Es importante destacar que por «planificación» no ha de entenderse solamente el sentido restringido de la expresión, y por el mismo suponerse que quien gobierna ha de tener algún plan específico en particular a aplicar. Mas bien, la alocución «planificación económica» habrá de pensarse como la posición filosófico-política que acepta que toda actividad humana ha de ser controlada y dirigida por el gobierno, sin importar demasiado en qué sentido se irá a orientar dicha planificación. El término habilita preferentemente la idea de que se excluye la planificación privada, y que sólo se permitirá y tolerará la estatal. Lo que está implicado en este asunto es -en esencia- una cuestión moral:
«De la misma manera que el gobernante democrático que se dispone a planificar la Vida económica tendrá pronto que enfrentarse con la alternativa de asumir poderes dictatoriales o abandonar sus planes, así el dictador totalitario pronto tendrá que elegir entre prescindir de la moral ordinaria o fracasar. Ésta es la razón de que los faltos de escrúpulos y los aventureros tengan más probabilidades de éxito en una sociedad que tiende hacia el totalitarismo. Quien no vea esto no ha advertido aún toda la anchura de la sima que separa al totalitarismo de un régimen liberal, la tremenda diferencia entre la atmósfera moral que domina bajo el colectivismo y la naturaleza esencialmente individualista de la civilización occidental.»[2]

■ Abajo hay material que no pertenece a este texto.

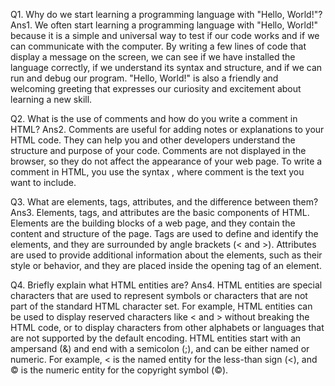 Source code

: Q1. Why do we start learning a programming language with "Hello, World!"?
Ans1. We often start learning a programming language with "Hello, World!" because it is a simple and universal way to test if our code works and if we can communicate with the computer. By writing a few lines of code that display a message on the screen, we can see if we have installed the language correctly, if we understand its syntax and structure, and if we can run and debug our program. "Hello, World!" is also a friendly and welcoming greeting that expresses our curiosity and excitement about learning a new skill.


Q2. What is the use of comments and how do you write a comment in HTML?
Ans2. Comments are useful for adding notes or explanations to your HTML code. They can help you and other developers understand the structure and purpose of your code. Comments are not displayed in the browser, so they do not affect the appearance of your web page. To write a comment in HTML, you use the syntax <!-- comment -->, where comment is the text you want to include.


Q3. What are elements, tags, attributes, and the difference between them?
Ans3. Elements, tags, and attributes are the basic components of HTML. Elements are the building blocks of a web page, and they contain the content and structure of the page. Tags are used to define and identify the elements, and they are surrounded by angle brackets (< and >). Attributes are used to provide additional information about the elements, such as their style or behavior, and they are placed inside the opening tag of an element.


Q4. Briefly explain what HTML entities are?
Ans4. HTML entities are special characters that are used to represent symbols or characters that are not part of the standard HTML character set. For example, HTML entities can be used to display reserved characters like < and > without breaking the HTML code, or to display characters from other alphabets or languages that are not supported by the default encoding. HTML entities start with an ampersand (&) and end with a semicolon (;), and can be either named or numeric. For example, &lt; is the named entity for the less-than sign (<), and &#169; is the numeric entity for the copyright symbol (©).
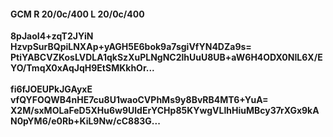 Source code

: #### GCM R 20/0c/400 L 20/0c/400
**8pJaoI4+zqT2JYiN**<br/>**HzvpSurBQpiLNXAp+yAGH5E6bok9a7sgiVfYN4DZa9s=**<br/>**PtiYABCVZKosLVDLA1qkSzXuPLNgNC2lhUuU8UB+aW6H4ODX0NIL6X/EYO/TmqX0xAqJqH9EtSMKkhOr...**<br/><br/>
**fi6fJOEUPkJGAyxE**<br/>**vfQYFOQWB4nHE7cu8U1waoCVPhMs9y8BvRB4MT6+YuA=**<br/>**X2M/sxMOLaFeD5XHu6w9UldErYCHp85KYwgVLlhHiuMBcy37rXGx9kAN0pYM6/e0Rb+KiL9Nw/cC883G...** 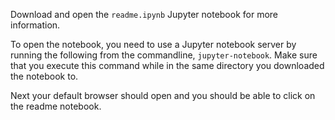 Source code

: Download and open the `readme.ipynb` Jupyter notebook for more information. 

To open the notebook, you need to use a Jupyter notebook server by running the following from the commandline,
`jupyter-notebook`. Make sure that you execute this command while in the same directory you downloaded the notebook to.

Next your default browser should open and you should be able to click on the readme notebook.
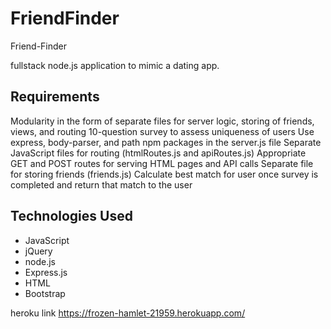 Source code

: # FriendFinder
Friend-Finder 

fullstack node.js application to mimic a dating app.

## Requirements
Modularity in the form of separate files for server logic, storing of friends, views, and routing
10-question survey to assess uniqueness of users
Use express, body-parser, and path npm packages in the server.js file
Separate JavaScript files for routing (htmlRoutes.js and apiRoutes.js)
Appropriate GET and POST routes for serving HTML pages and API calls
Separate file for storing friends (friends.js)
Calculate best match for user once survey is completed and return that match to the user

## Technologies Used
* JavaScript
* jQuery
* node.js
* Express.js
* HTML
* Bootstrap

heroku link https://frozen-hamlet-21959.herokuapp.com/ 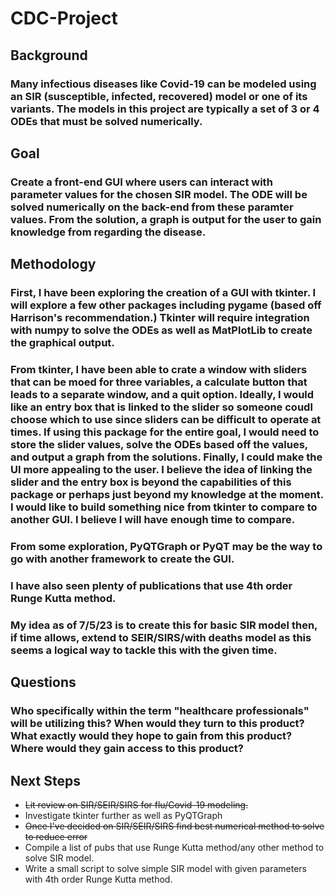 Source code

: # CDC-Project


## Background

### Many infectious diseases like Covid-19 can be modeled using an SIR (susceptible, infected, recovered) model or one of its variants. The models in this project are typically a set of 3 or 4 ODEs that must be solved numerically.

## Goal

### Create a front-end GUI where users can interact with parameter values for the chosen SIR model. The ODE will be solved numerically on the back-end from these paramter values. From the solution, a graph is output for the user to gain knowledge from regarding the disease.


## Methodology

### First, I have been exploring the creation of a GUI with tkinter. I will explore a few other packages including pygame (based off Harrison's recommendation.) Tkinter will require integration with numpy to solve the ODEs as well as MatPlotLib to create the graphical output.

### From tkinter, I have been able to crate a window with sliders that can be moed for three variables, a calculate button that leads to a separate window, and a quit option. Ideally, I would like an entry box that is linked to the slider so someone coudl choose which to use since sliders can be difficult to operate at times. If using this package for the entire goal, I would need to store the slider values, solve the ODEs based off the values, and output a graph from the solutions. Finally, I could make the UI more appealing to the user. I believe the idea of linking the slider and the entry box is beyond the capabilities of this package or perhaps just beyond my knowledge at the moment. I would like to build something nice from tkinter to compare to another GUI. I believe I will have enough time to compare.

### From some exploration, PyQTGraph or PyQT may be the way to go with another framework to create the GUI.

### I have also seen plenty of publications that use 4th order Runge Kutta method.

### My idea as of 7/5/23 is to create this for basic SIR model then, if time allows, extend to SEIR/SIRS/with deaths model as this seems a logical way to tackle this with the given time. 

## Questions

### Who specifically within the term "healthcare professionals" will be utilizing this? When would they turn to this product? What exactly would they hope to gain from this product? Where would they gain access to this product? 

## Next Steps

* ~~Lit review on SIR/SEIR/SIRS for flu/Covid-19 modeling.~~
* Investigate tkinter further as well as PyQTGraph
* ~~Once I've decided on SIR/SEIR/SIRS find best numerical method to solve to reduce error~~
* Compile a list of pubs that use Runge Kutta method/any other method to solve SIR model.
* Write a small script to solve simple SIR model with given parameters with 4th order Runge Kutta method.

Estas proféticas palabras de F. A. v. Hayek parecen haberse plasmado en la realidad histórica posterior hasta nuestros días. Raramente los gobernantes mal llamados «democráticos» han renunciado a dejar de lado sus planes y, por sobre todo, su vocación planificadora. Por el contrario, han tendido a creer que toda la cuestión se reducía a elegir y seleccionar cual debería ser «el mejor plan», el que daban por sentado sólo podía provenir de mentes burocráticas y no de ninguna otra parte. Así, en este derrotero que se ha seguido hasta hoy, la mayor parte de las «democracias» mundiales han devenido en verdaderas dictaduras, dando lugar a numerosas variantes, entre las cuales se encuentran los populismos que, en fechas recientes han proliferado, sobre todo en Latinoamérica, como en la Argentina con los Kirchner, Morales en Bolivia, Correa en Ecuador y el comunismo castrochavista venezolano, regímenes todos que -en diferentes grados y medidas- han pretendido emular al totalitarismo cubano-castrista.

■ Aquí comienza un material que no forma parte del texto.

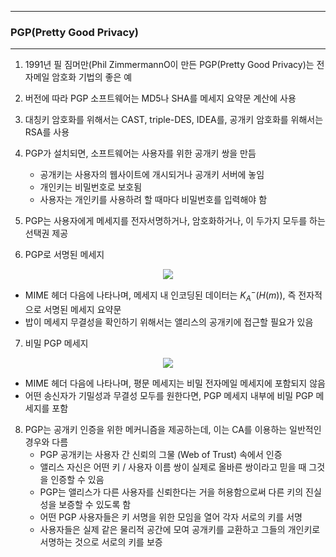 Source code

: -----
### PGP(Pretty Good Privacy)
-----
1. 1991년 필 짐머만(Phil ZimmermannO이 만든 PGP(Pretty Good Privacy)는 전자메일 암호화 기법의 좋은 예
2. 버전에 따라 PGP 소프트웨어는 MD5나 SHA를 메세지 요약문 계산에 사용
3. 대칭키 암호화를 위해서는 CAST, triple-DES, IDEA를, 공개키 암호화를 위해서는 RSA를 사용
4. PGP가 설치되면, 소프트웨어는 사용자를 위한 공개키 쌍을 만듬
   - 공개키는 사용자의 웹사이트에 개시되거나 공개키 서버에 놓임
   - 개인키는 비밀번호로 보호됨
   - 사용자는 개인키를 사용하려 할 때마다 비밀번호를 입력해야 함

5. PGP는 사용자에게 메세지를 전자서명하거나, 암호화하거나, 이 두가지 모두를 하는 선택권 제공

6. PGP로 서명된 메세지
<div align="center">
<img src="https://github.com/user-attachments/assets/e2f55772-d829-46f7-8c6d-459230f703aa">
</div>

  - MIME 헤더 다음에 나타나며, 메세지 내 인코딩된 데이터는 $K_A^{-}(H(m))$, 즉 전자적으로 서명된 메세지 요약문
  - 밥이 메세지 무결성을 확인하기 위해서는 앨리스의 공개키에 접근할 필요가 있음

7. 비밀 PGP 메세지
<div align="center">
<img src="https://github.com/user-attachments/assets/f7c0eb3b-1d35-4892-9ca1-e5f083e83159">
</div>

  - MIME 헤더 다음에 나타나며, 평문 메세지는 비밀 전자메일 메세지에 포함되지 않음
  - 어떤 송신자가 기밀성과 무결성 모두를 원한다면, PGP 메세지 내부에 비밀 PGP 메세지를 포함

8. PGP는 공개키 인증을 위한 메커니즘을 제공하는데, 이는 CA를 이용하는 일반적인 경우와 다름
   - PGP 공개키는 사용자 간 신뢰의 그물 (Web of Trust) 속에서 인증
   - 앨리스 자신은 어떤 키 / 사용자 이름 쌍이 실제로 올바른 쌍이라고 믿을 때 그것을 인증할 수 있음
   - PGP는 앨리스가 다른 사용자를 신뢰한다는 거을 허용함으로써 다른 키의 진실성을 보증할 수 있도록 함
   - 어떤 PGP 사용자들은 키 서명을 위한 모임을 열어 각자 서로의 키를 서명
   - 사용자들은 실제 같은 물리적 공간에 모여 공개키를 교환하고 그들의 개인키로 서명하는 것으로 서로의 키를 보증
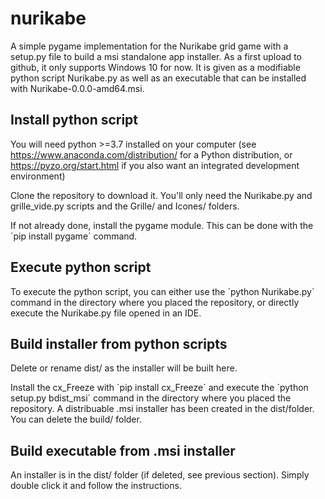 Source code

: # nurikabe
A simple pygame implementation for the Nurikabe grid game with a setup.py file to build a msi standalone app installer.
As a first upload to github, it only supports Windows 10 for now.
It is given as a modifiable python script Nurikabe.py as well as an executable that can be installed with Nurikabe-0.0.0-amd64.msi.

## Install python script

You will need python >=3.7 installed on your computer (see https://www.anaconda.com/distribution/ for a Python distribution, or https://pyzo.org/start.html if you also want an integrated development environment)

Clone the repository to download it. You'll only need the Nurikabe.py and grille_vide.py scripts and the Grille/ and Icones/ folders.

If not already done, install the pygame module. This can be done with the ´pip install pygame´ command.

## Execute python script

To execute the python script, you can either use the ´python Nurikabe.py´ command in the directory where you placed the repository, or directly execute the Nurikabe.py file opened in an IDE.

## Build installer from python scripts

Delete or rename dist/ as the installer will be built here.

Install the cx_Freeze with ´pip install cx_Freeze´ and execute the ´python setup.py bdist_msi´ command in the directory where you placed the repository. A distribuable .msi installer has been created in the dist/folder. You can delete the build/ folder.

## Build executable from .msi installer

An installer is in the dist/ folder (if deleted, see previous section). Simply double click it and follow the instructions.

A su turno, aquí reside la explicación del porque todas aquellas mal llamadas democracias han derivado finalmente en regímenes inmorales como los mencionados anteriormente. Necesariamente toda «democracia» que se inspire en principios colectivistas siempre tendrá un destino de inmoralidad. Habrá que apuntar que lamentablemente «la naturaleza esencialmente individualista de la civilización occidental» certeramente señalada por F. A. v. Hayek, se ha ido perdiendo con el trascurrir del tiempo.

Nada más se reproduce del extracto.